__Work instruction__
Return every line of the listing below so that it matches the original exactly.

__Available data__

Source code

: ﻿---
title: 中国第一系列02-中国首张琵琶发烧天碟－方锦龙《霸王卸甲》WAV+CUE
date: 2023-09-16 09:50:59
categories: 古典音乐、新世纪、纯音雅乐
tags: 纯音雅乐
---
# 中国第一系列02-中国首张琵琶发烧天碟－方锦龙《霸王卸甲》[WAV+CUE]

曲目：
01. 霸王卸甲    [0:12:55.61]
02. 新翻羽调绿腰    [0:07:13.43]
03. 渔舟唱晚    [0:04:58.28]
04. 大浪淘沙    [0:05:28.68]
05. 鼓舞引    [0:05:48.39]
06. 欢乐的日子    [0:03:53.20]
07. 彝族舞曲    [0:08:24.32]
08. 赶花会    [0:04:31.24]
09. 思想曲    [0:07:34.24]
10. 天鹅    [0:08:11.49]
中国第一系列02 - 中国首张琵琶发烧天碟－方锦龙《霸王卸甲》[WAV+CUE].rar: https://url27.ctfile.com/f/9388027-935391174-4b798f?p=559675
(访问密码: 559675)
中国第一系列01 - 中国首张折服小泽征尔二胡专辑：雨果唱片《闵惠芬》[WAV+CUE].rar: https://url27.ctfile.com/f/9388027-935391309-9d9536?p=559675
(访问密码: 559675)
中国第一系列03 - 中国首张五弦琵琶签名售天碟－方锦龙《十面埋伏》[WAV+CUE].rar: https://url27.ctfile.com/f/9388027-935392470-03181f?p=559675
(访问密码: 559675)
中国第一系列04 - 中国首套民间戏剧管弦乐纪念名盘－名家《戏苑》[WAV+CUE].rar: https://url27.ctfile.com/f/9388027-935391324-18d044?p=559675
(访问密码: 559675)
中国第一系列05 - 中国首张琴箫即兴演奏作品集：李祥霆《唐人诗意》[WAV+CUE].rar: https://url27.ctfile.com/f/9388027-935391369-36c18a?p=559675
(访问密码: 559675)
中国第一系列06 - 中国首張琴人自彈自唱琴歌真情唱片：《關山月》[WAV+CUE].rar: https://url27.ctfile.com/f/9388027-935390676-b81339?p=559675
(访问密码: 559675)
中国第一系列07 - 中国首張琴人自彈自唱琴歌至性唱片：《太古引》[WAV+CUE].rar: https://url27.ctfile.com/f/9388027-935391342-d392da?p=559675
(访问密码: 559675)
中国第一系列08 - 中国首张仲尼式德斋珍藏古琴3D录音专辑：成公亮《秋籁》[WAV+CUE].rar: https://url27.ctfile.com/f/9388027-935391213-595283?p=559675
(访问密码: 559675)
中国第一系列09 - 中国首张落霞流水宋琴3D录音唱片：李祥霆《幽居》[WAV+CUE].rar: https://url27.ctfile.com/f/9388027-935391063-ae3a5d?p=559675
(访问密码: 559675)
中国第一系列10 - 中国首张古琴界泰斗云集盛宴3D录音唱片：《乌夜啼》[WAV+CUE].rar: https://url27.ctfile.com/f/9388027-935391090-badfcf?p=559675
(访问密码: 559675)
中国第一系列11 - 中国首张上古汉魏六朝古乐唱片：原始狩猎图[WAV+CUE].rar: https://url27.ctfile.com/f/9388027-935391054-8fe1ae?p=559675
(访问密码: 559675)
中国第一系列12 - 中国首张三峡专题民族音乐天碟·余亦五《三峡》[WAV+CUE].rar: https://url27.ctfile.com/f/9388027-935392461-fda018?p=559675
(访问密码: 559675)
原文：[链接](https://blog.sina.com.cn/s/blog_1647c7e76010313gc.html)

__Exercise result__
Source code

: ﻿---
title: 中国第一系列02-中国首张琵琶发烧天碟－方锦龙《霸王卸甲》WAV+CUE
date: 2023-09-16 09:50:59
categories: 古典音乐、新世纪、纯音雅乐
tags: 纯音雅乐
---
# 中国第一系列02-中国首张琵琶发烧天碟－方锦龙《霸王卸甲》[WAV+CUE]

曲目：
01. 霸王卸甲    [0:12:55.61]
02. 新翻羽调绿腰    [0:07:13.43]
03. 渔舟唱晚    [0:04:58.28]
04. 大浪淘沙    [0:05:28.68]
05. 鼓舞引    [0:05:48.39]
06. 欢乐的日子    [0:03:53.20]
07. 彝族舞曲    [0:08:24.32]
08. 赶花会    [0:04:31.24]
09. 思想曲    [0:07:34.24]
10. 天鹅    [0:08:11.49]
中国第一系列02 - 中国首张琵琶发烧天碟－方锦龙《霸王卸甲》[WAV+CUE].rar: https://url27.ctfile.com/f/9388027-935391174-4b798f?p=559675
(访问密码: 559675)
中国第一系列01 - 中国首张折服小泽征尔二胡专辑：雨果唱片《闵惠芬》[WAV+CUE].rar: https://url27.ctfile.com/f/9388027-935391309-9d9536?p=559675
(访问密码: 559675)
中国第一系列03 - 中国首张五弦琵琶签名售天碟－方锦龙《十面埋伏》[WAV+CUE].rar: https://url27.ctfile.com/f/9388027-935392470-03181f?p=559675
(访问密码: 559675)
中国第一系列04 - 中国首套民间戏剧管弦乐纪念名盘－名家《戏苑》[WAV+CUE].rar: https://url27.ctfile.com/f/9388027-935391324-18d044?p=559675
(访问密码: 559675)
中国第一系列05 - 中国首张琴箫即兴演奏作品集：李祥霆《唐人诗意》[WAV+CUE].rar: https://url27.ctfile.com/f/9388027-935391369-36c18a?p=559675
(访问密码: 559675)
中国第一系列06 - 中国首張琴人自彈自唱琴歌真情唱片：《關山月》[WAV+CUE].rar: https://url27.ctfile.com/f/9388027-935390676-b81339?p=559675
(访问密码: 559675)
中国第一系列07 - 中国首張琴人自彈自唱琴歌至性唱片：《太古引》[WAV+CUE].rar: https://url27.ctfile.com/f/9388027-935391342-d392da?p=559675
(访问密码: 559675)
中国第一系列08 - 中国首张仲尼式德斋珍藏古琴3D录音专辑：成公亮《秋籁》[WAV+CUE].rar: https://url27.ctfile.com/f/9388027-935391213-595283?p=559675
(访问密码: 559675)
中国第一系列09 - 中国首张落霞流水宋琴3D录音唱片：李祥霆《幽居》[WAV+CUE].rar: https://url27.ctfile.com/f/9388027-935391063-ae3a5d?p=559675
(访问密码: 559675)
中国第一系列10 - 中国首张古琴界泰斗云集盛宴3D录音唱片：《乌夜啼》[WAV+CUE].rar: https://url27.ctfile.com/f/9388027-935391090-badfcf?p=559675
(访问密码: 559675)
中国第一系列11 - 中国首张上古汉魏六朝古乐唱片：原始狩猎图[WAV+CUE].rar: https://url27.ctfile.com/f/9388027-935391054-8fe1ae?p=559675
(访问密码: 559675)
中国第一系列12 - 中国首张三峡专题民族音乐天碟·余亦五《三峡》[WAV+CUE].rar: https://url27.ctfile.com/f/9388027-935392461-fda018?p=559675
(访问密码: 559675)
原文：[链接](https://blog.sina.com.cn/s/blog_1647c7e76010313gc.html)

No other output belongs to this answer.